Best MLB Home Runs Matchups — Friday, May 15, 2026
Top home runs spot: Aaron Judge
Aaron Judge (NYY) tops the board at 100, facing RHP Clay Holmes. The righty is going deep on .082 HR/PA against righties this year — and .095 over the last two weeks, big-time bat that turns into a home run in about 6% of his trips. And Clay Holmes has been keeping the ball in the park against righties lately — .000 home runs per batter faced. One catch: the bullpen behind him has been stingy to that side late. He's hitting in a spot worth about 4.5 trips, so the volume's there. He's owned Clay Holmes too — .333 across 3 career trips. It all sets up in a neutral park.
The rest of the top of the board
- Kyle Schwarber (PHI) (98) vs RHP Braxton Ashcraft: big-time bat at .056 into an arm mostly containing the same side (.033).
- Shohei Ohtani (LAD) (87) vs RHP Jack Kochanowicz: real bat at .049 into an arm keeping the ball in the park against the same side (.000).
- Nick Kurtz (ATH) (78) vs RHP Tyler Mahle: real bat at .044 into an arm homer-prone to the same side (.042).
- Brandon Lowe (PIT) (70) vs RHP Aaron Nola: real bat at .044 into an arm mostly containing the same side (.030), due to bounce back.
- Juan Soto (NYM) (69) vs RHP Cam Schlittler: real bat at .045 into an arm keeping the ball in the park against the same side (.000).
- Yordan Alvarez (HOU) (67) vs RHP Jack Leiter: real bat at .042 into an arm keeping the ball in the park against the same side (.000).
- Munetaka Murakami (CWS) (66) vs RHP Edward Cabrera: real bat at .046 into an arm leaking power to the same side (.037).
Platoon edges to target
- Kyle Schwarber (PHI) — lefty bat vs RHP, .108 against righties this year.
- Shohei Ohtani (LAD) — lefty bat vs RHP, .030 against righties this year.
- Nick Kurtz (ATH) — lefty bat vs RHP, .047 against righties this year.
- Brandon Lowe (PIT) — lefty bat vs RHP, .064 against righties this year.
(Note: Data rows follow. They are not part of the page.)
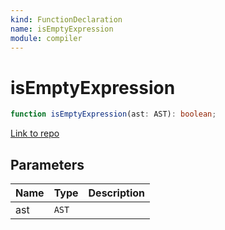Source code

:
 ```yaml
---
kind: FunctionDeclaration
name: isEmptyExpression
module: compiler
---
```


# isEmptyExpression

```ts
function isEmptyExpression(ast: AST): boolean;
```

[Link to repo](https://github.com/timdeschryver/angular/blob/master/packages/compiler/src/template_parser/template_parser.ts#L933-L938)

## Parameters

| Name | Type  | Description |
| ---- | ----- | ----------- |
| ast  | `AST` |             |
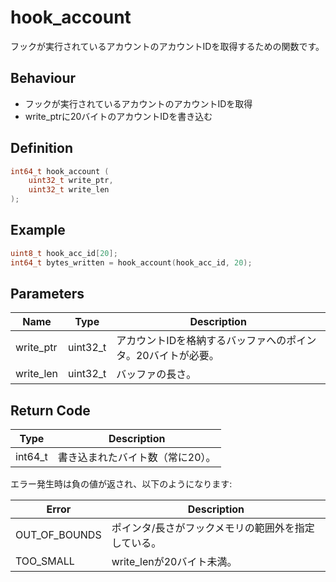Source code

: # hook_account

フックが実行されているアカウントのアカウントIDを取得するための関数です。

## Behaviour

- フックが実行されているアカウントのアカウントIDを取得
- write_ptrに20バイトのアカウントIDを書き込む

## Definition

```c
int64_t hook_account (
    uint32_t write_ptr,
    uint32_t write_len
);
```

## Example

```c
uint8_t hook_acc_id[20];
int64_t bytes_written = hook_account(hook_acc_id, 20);
```

## Parameters

| Name | Type | Description |
|------|------|-------------|
| write_ptr | uint32_t | アカウントIDを格納するバッファへのポインタ。20バイトが必要。 |
| write_len | uint32_t | バッファの長さ。 |

## Return Code

| Type | Description |
|------|-------------|
| int64_t | 書き込まれたバイト数（常に20）。 |

エラー発生時は負の値が返され、以下のようになります:

| Error | Description |
|-------|-------------|
| OUT_OF_BOUNDS | ポインタ/長さがフックメモリの範囲外を指定している。 |
| TOO_SMALL | write_lenが20バイト未満。 |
- Juan Soto (NYM) — lefty bat vs RHP, .054 against righties this year.
How it played out
4 of the top 10 home runs matchups landed at least one home run. Top play Aaron Judge finished with 0 home runs. We post the result next to every projection so you can grade the board yourself — and so the model gets re-tuned against what actually happened.
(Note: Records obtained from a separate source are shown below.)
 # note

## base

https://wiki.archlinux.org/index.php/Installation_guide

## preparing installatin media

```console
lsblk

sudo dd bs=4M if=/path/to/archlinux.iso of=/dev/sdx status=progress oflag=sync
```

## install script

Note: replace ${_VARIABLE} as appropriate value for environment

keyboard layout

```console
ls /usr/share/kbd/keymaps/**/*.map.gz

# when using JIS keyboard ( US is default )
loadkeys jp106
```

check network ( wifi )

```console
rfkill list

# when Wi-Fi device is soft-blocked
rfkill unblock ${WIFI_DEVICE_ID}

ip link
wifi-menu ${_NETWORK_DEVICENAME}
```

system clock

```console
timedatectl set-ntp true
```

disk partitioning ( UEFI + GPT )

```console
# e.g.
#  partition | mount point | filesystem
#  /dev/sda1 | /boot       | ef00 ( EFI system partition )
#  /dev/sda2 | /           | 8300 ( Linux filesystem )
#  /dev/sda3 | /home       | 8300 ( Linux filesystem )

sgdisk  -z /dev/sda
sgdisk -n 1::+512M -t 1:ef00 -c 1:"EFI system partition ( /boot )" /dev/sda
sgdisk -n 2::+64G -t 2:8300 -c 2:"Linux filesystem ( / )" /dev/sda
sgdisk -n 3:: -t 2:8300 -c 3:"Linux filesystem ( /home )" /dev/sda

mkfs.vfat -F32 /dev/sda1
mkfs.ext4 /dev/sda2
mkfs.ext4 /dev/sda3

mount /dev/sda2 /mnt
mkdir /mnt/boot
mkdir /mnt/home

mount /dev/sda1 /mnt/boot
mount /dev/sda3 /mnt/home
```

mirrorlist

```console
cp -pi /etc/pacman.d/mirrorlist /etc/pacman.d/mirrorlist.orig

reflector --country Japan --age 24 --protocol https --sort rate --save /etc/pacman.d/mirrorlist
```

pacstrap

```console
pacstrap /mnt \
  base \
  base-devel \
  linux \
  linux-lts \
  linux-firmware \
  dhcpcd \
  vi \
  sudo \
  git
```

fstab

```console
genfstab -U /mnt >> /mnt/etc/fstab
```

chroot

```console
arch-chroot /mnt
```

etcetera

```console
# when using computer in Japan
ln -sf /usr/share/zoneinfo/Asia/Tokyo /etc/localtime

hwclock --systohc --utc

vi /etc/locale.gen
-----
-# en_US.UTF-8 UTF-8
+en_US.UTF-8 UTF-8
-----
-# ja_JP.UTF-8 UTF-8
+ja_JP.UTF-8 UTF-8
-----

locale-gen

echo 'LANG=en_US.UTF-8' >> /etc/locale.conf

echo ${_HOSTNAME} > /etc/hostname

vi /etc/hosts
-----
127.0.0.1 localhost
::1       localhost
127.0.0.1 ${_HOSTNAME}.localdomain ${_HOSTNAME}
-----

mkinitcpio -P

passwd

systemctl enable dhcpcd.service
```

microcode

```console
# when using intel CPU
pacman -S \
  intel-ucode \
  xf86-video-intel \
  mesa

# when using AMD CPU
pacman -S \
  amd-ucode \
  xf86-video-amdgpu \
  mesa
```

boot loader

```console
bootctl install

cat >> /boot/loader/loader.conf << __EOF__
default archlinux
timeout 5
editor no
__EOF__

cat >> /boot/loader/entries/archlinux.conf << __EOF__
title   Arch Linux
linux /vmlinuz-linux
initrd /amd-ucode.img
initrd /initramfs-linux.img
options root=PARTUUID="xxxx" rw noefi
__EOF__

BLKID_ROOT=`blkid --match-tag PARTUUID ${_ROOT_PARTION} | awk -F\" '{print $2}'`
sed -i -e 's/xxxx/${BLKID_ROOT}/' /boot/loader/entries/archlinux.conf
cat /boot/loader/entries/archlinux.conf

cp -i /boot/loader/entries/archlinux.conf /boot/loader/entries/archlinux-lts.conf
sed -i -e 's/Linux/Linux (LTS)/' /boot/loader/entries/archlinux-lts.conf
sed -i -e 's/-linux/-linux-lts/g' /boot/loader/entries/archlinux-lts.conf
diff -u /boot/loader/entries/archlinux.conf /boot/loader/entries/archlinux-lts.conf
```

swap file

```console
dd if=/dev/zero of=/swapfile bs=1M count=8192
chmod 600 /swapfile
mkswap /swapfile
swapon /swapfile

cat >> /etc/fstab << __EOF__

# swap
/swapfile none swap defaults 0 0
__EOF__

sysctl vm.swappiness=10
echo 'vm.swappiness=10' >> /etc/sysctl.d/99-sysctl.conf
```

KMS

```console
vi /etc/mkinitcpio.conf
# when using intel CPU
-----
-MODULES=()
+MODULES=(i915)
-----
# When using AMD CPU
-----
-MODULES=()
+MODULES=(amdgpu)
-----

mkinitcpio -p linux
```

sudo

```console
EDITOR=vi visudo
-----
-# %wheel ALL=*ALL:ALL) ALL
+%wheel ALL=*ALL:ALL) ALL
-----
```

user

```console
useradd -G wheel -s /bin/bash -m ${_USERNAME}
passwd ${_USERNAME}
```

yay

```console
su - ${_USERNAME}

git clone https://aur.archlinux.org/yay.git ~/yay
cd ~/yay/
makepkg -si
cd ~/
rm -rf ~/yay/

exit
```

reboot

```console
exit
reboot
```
How to read these home runs matchups
Each score (0–100) starts with the hitter's home runs per plate appearance against the hand he's facing — weighted toward the last two weeks, then the season, then a two-year baseline. Then it layers in the bullpen, his spot in the order, and park and weather. Higher means more of it points his way. It's context, not a lock — a great spot still goes 0-for-4 sometimes, and a tough one runs into one. The edge is in stacking the odds, and since we grade every board, you can see how often the top of the list delivers.